The negative binomial distribution: A visual explanation

count data
corpus linguistics
statistics
dispersion
negative binomial distribution
This blog post uses a visual approach to explain how the negative binomial distribution works.
Author
Affiliation

University of Bamberg

Published

December 12, 2023

R setup
library(lattice)
library(tidyverse)
library(gamlss)

source("C:/Users/ba4rh5/Work Folders/My Files/R projects/my_utils_website.R")

The negative binomial distribution is a useful device for modeling word counts. A typical setting for its application in corpus linguistics is the modeling of word frequency data – for instance, if we wish to summarize (or compare) occurrence rates of an item in a corpus (or across sub-corpora). Each text then contributes information about the frequency of the item in the form of (i) a token count (the number of times the word occurs in the text) and (ii) a word count (the length of the text). Based on the token and word count we can calculate an occurrence rate (or normalized frequency) for each text, and these rates are then directly comparable across texts.

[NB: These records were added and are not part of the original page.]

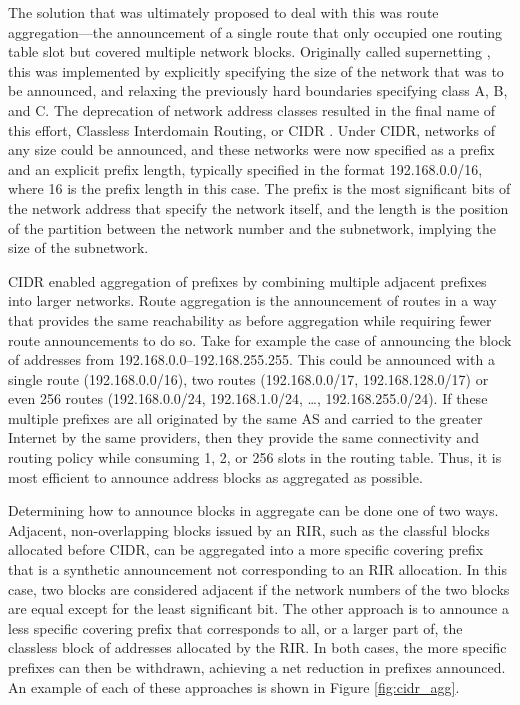 %

The solution that was ultimately proposed to deal with this was route aggregation---the announcement of a single route that only occupied one routing table slot but covered multiple network blocks. Originally called supernetting \cite{rfc1338}, this was implemented by explicitly specifying the size of the network that was to be announced, and relaxing the previously hard boundaries specifying class A, B, and C. The deprecation of network address classes resulted in the final name of this effort, Classless Interdomain Routing, or CIDR \cite{rfc1519}. Under CIDR, networks of any size could be announced, and these networks were now specified as a prefix and an explicit prefix length, typically specified in the format 192.168.0.0/16, where 16 is the prefix length in this case. The prefix is the most significant bits of the network address that specify the network itself, and the length is the position of the partition between the network number and the subnetwork, implying the size of the subnetwork.

CIDR enabled aggregation of prefixes by combining multiple adjacent prefixes into larger networks. Route aggregation is the announcement of routes in a way that provides the same reachability as before aggregation while requiring fewer route announcements to do so. Take for example the case of announcing the block of addresses from 192.168.0.0--192.168.255.255. This could be announced with a single route (192.168.0.0/16), two routes (192.168.0.0/17, 192.168.128.0/17) or even 256 routes (192.168.0.0/24, 192.168.1.0/24, \ldots, 192.168.255.0/24). If these multiple prefixes are all originated by the same AS and carried to the greater Internet by the same providers, then they provide the same connectivity and routing policy while consuming 1, 2, or 256 slots in the routing table. Thus, it is most efficient to announce address blocks as aggregated as possible.

Determining how to announce blocks in aggregate can be done one of two ways. Adjacent, non-overlapping blocks issued by an RIR, such as the classful blocks allocated before CIDR, can be aggregated into a more specific covering prefix that is a synthetic announcement not corresponding to an RIR allocation. In this case, two blocks are considered adjacent if the network numbers of the two blocks are equal except for the least significant bit. The other approach is to announce a less specific covering prefix that corresponds to all, or a larger part of, the classless block of addresses allocated by the RIR. In both cases, the more specific prefixes can then be withdrawn, achieving a net reduction in prefixes announced. An example of each of these approaches is shown in Figure \ref{fig:cidr_agg}.

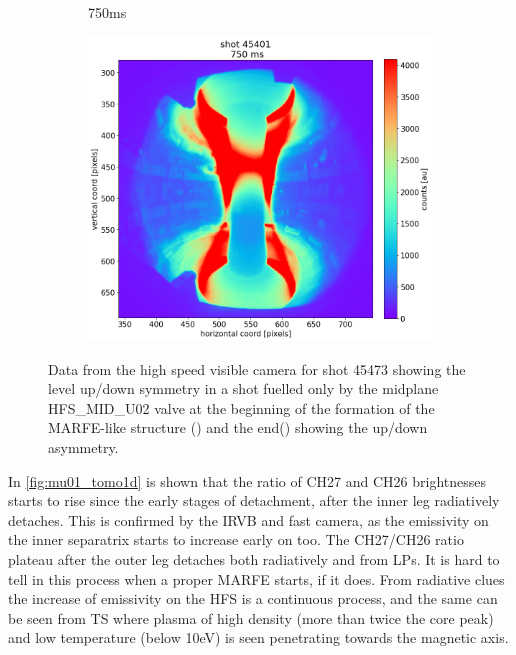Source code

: \begin{figure}
\begin{subfigure}{0.3\linewidth}
         \caption{750ms}
         \label{fig:mu01_tomo4b}
    \end{subfigure}
    \begin{subfigure}{0.054\linewidth}
         \centering
         \vspace{-6mm}
         \includegraphics[trim={595 0 0 50},clip,width=\textwidth]{Chapters/chapter2/figs/45473_for_paper_750ms.png}
    \end{subfigure}
    \caption{Data from the high speed visible camera for shot 45473 showing the level up/down symmetry in a shot fuelled only by the midplane HFS\_MID\_U02 valve at the beginning of the formation of the MARFE-like structure () and the end() showing the up/down asymmetry.}
    \label{fig:mu01_tomo4}
\end{figure}

In \autoref{fig:mu01_tomo1d} is shown that the ratio of CH27 and CH26 brightnesses starts to rise since the early stages of detachment, after the inner leg radiatively detaches. This is confirmed by the IRVB and fast camera, as the emissivity on the inner separatrix starts to increase early on too. The CH27/CH26 ratio plateau after the outer leg detaches both radiatively and from LPs. It is hard to tell in this process when a proper MARFE starts, if it does. From radiative clues the increase of emissivity on the HFS is a continuous process, and the same can be seen from TS where plasma of high density (more than twice the core peak) and low temperature (below 10eV) is seen penetrating towards the magnetic axis.

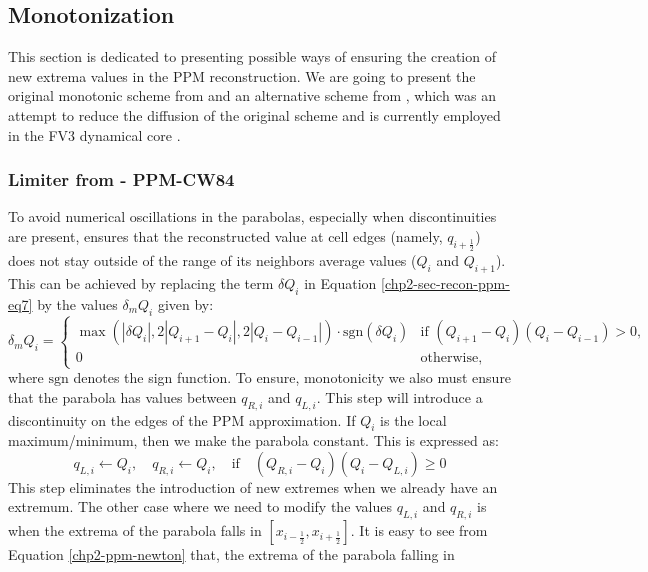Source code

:\subsection{Monotonization}
\label{chp2-sec-mono}
This section is dedicated to presenting possible ways of ensuring the creation of new 
extrema values in the PPM reconstruction. We are going to present the original 
monotonic scheme from \citet{colella:1984} and an alternative scheme from \citet{lin:2004},
which was an attempt to reduce the diffusion of the original scheme \citet{colella:1984}
and is currently employed in the FV3 dynamical core \citep{harris:2021}.
\subsubsection{Limiter from \citet{colella:1984} - PPM-CW84}
To avoid numerical oscillations in the parabolas, especially when discontinuities are present,
\citet{colella:1984} ensures that the reconstructed value 
at cell edges (namely, $q_{i+\frac{1}{2}}$) does not stay outside of the range of its 
neighbors average values ($Q_{i}$ and $Q_{i+1}$).
This can be achieved by replacing the term $\delta Q_i$ in Equation \eqref{chp2-sec-recon-ppm-eq7}
by the values $\delta_m Q_i$ given by:
\begin{equation}
	\label{chp2-sec-mono-eq1}
	\delta_m Q_{i} =
	\begin{cases}
		\max(|\delta Q_i|,2|Q_{i+1}-Q_{i}|, 2|Q_{i}-Q_{i-1}|) \cdot \text{sgn}(\delta Q_i)& 
		\text{if } (Q_{i+1}-Q_{i})(Q_{i}-Q_{i-1}) > 0,\\
		0 & \text{otherwise,} 
	\end{cases}
\end{equation}
where $\text{sgn}$ denotes the sign function.
To ensure, monotonicity we also must ensure that the parabola has values between
$q_{R,i}$ and $q_{L,i}$.
This step will introduce a discontinuity on the edges of the PPM approximation.
If $Q_i$ is the local maximum/minimum, then we make the parabola constant. 
This is expressed as:
	\begin{equation}
		\label{chp2-sec-mono-eq2}
		q_{L,i} \leftarrow Q_i, \quad q_{R,i} \leftarrow Q_i, \quad \text{if} \quad (Q_{R,i}-Q_i)(Q_i-Q_{L,i}) \geq 0
	\end{equation}
	This step eliminates the introduction of new extremes when we already have an extremum.
The other case where we need to modify the values $q_{L,i}$ and $q_{R,i}$
is when the extrema of the parabola falls in $[x_{i-\frac{1}{2}},x_{i+\frac{1}{2}}]$.
It is easy to see from Equation \eqref{chp2-ppm-newton} that, the extrema of the parabola falling in 
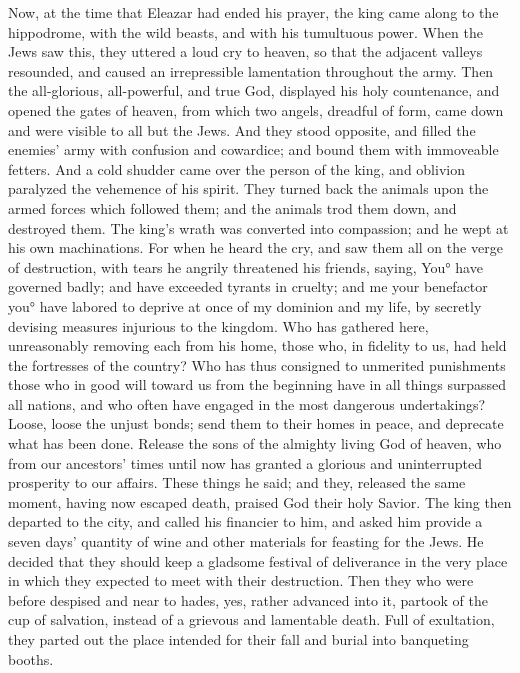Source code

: {Now, at the time that Eleazar had ended his prayer, the king came along to the hippodrome, with the wild beasts, and with his tumultuous power.
When the Jews saw this, they uttered a loud cry to heaven, so that the adjacent valleys resounded, and caused an irrepressible lamentation throughout the army.
Then the all-glorious, all-powerful, and true God, displayed his holy countenance, and opened the gates of heaven, from which two angels, dreadful of form, came down and were visible to all but the Jews.
And they stood opposite, and filled the enemies’ army with confusion and cowardice; and bound them with immoveable fetters.
And a cold shudder came over the person of the king, and oblivion paralyzed the vehemence of his spirit.
They turned back the animals upon the armed forces which followed them; and the animals trod them down, and destroyed them.
The king’s wrath was converted into compassion; and he wept at his own machinations.
For when he heard the cry, and saw them all on the verge of destruction, with tears he angrily threatened his friends, saying,
You° have governed badly; and have exceeded tyrants in cruelty; and me your benefactor you° have labored to deprive at once of my dominion and my life, by secretly devising measures injurious to the kingdom.
Who has gathered here, unreasonably removing each from his home, those who, in fidelity to us, had held the fortresses of the country?
Who has thus consigned to unmerited punishments those who in good will toward us from the beginning have in all things surpassed all nations, and who often have engaged in the most dangerous undertakings?
Loose, loose the unjust bonds; send them to their homes in peace, and deprecate what has been done.
Release the sons of the almighty living God of heaven, who from our ancestors’ times until now has granted a glorious and uninterrupted prosperity to our affairs.
These things he said; and they, released the same moment, having now escaped death, praised God their holy Savior.
The king then departed to the city, and called his financier to him, and asked him provide a seven days’ quantity of wine and other materials for feasting for the Jews. He decided that they should keep a gladsome festival of deliverance in the very place in which they expected to meet with their destruction.
Then they who were before despised and near to hades, yes, rather advanced into it, partook of the cup of salvation, instead of a grievous and lamentable death. Full of exultation, they parted out the place intended for their fall and burial into banqueting booths.
}
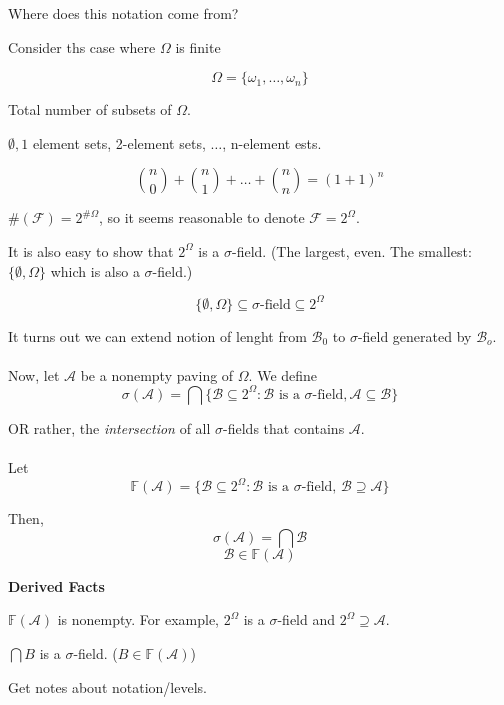 \documentclass[11pt,fleqn]{book} %
\begin{document}
\begin{remark}
	Where does this notation come from?

Consider ths case where $\Omega$ is finite

$$\Omega = \{\omega_1, \dots, \omega_n \} $$

Total number of subsets of $\Omega$. 

$\emptyset, 1$ element sets, 2-element sets, $\dots$, n-element ests.

$$ \binom{n}{0} + \binom{n}{1} + \dots + \binom{n}{n} = (1+1)^n$$

$\#(\mathcal{F})  = 2^{\# \Omega}$, so it seems reasonable to denote $\mathcal{F} = 2^\Omega$. 

It is also easy to show that $2^\Omega$ is a $\sigma$-field. (The largest, even. The smallest: $\{\emptyset, \Omega\}$ which is also a $\sigma$-field.)

$$\{\emptyset, \Omega\} \subseteq \sigma\text{-field} \subseteq 2^\Omega$$ 
\end{remark}

It turns out we can extend notion of lenght from $\mathcal{B}_0$ to $\sigma$-field generated by $\mathcal{B}_o$. \\
\\
Now, let $\mathcal{A}$ be a nonempty paving of $\Omega$. We define 
$$\sigma(\mathcal{A}) = \bigcap \{\mathcal{B} \subseteq 2^\Omega: \mathcal{B}\text{ is a }\sigma\text{-field}, \mathcal{A} \subseteq \mathcal{B}\} $$

OR rather, the \textit{intersection} of all $\sigma$-fields that contains $\mathcal{A}$. \\
\\
Let 
$$\mathbb{F}(\mathcal{A}) = \{\mathcal{B} \subseteq 2^\Omega: \mathcal{B} \text{ is a } \sigma\text{-field, } \mathcal{B} \supseteq \mathcal{A} \}$$

Then, 
$$\sigma(\mathcal{A}) = \bigcap \mathcal{B}$$
$$\mathcal{B} \in \mathbb{F}(\mathcal{A}) $$

\textbf{Derived Facts}

$\mathbb{F}(\mathcal{A})$ is nonempty. For example, $2^\Omega$ is a $\sigma$-field and $2^\Omega \supseteq \mathcal{A}$. 

$\bigcap  B$ is a $\sigma$-field. ($B \in \mathbb{F}(\mathcal{A})$)

\begin{remark}
	Get notes about notation/levels.
\end{remark}
\end{document}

From a statistical perspective, word frequency would be considered as a count variable, which is observed at the level of the text and can take on non-negative integer values (i.e. 0, 1, 2, 3, 4, …). The text length can be thought of as a period of observation (measured in text time, i.e. the number of running words), in which a tally is kept of the number of events (in this case the occurrence of the focal item). And this is the typical definition of a count variable.

This blog post takes a closer look at the negative binomial distribution – how it works and why it is a useful device for modeling word frequency data. It is helpful to start with a concrete example: the frequency of which in the Brown Corpus. To keep things simple, we will stick to this data setting, where texts have (nearly) the same length. Note, however, that the negative binomial distribution (like the Poisson) readily extends to situations where texts have different lengths.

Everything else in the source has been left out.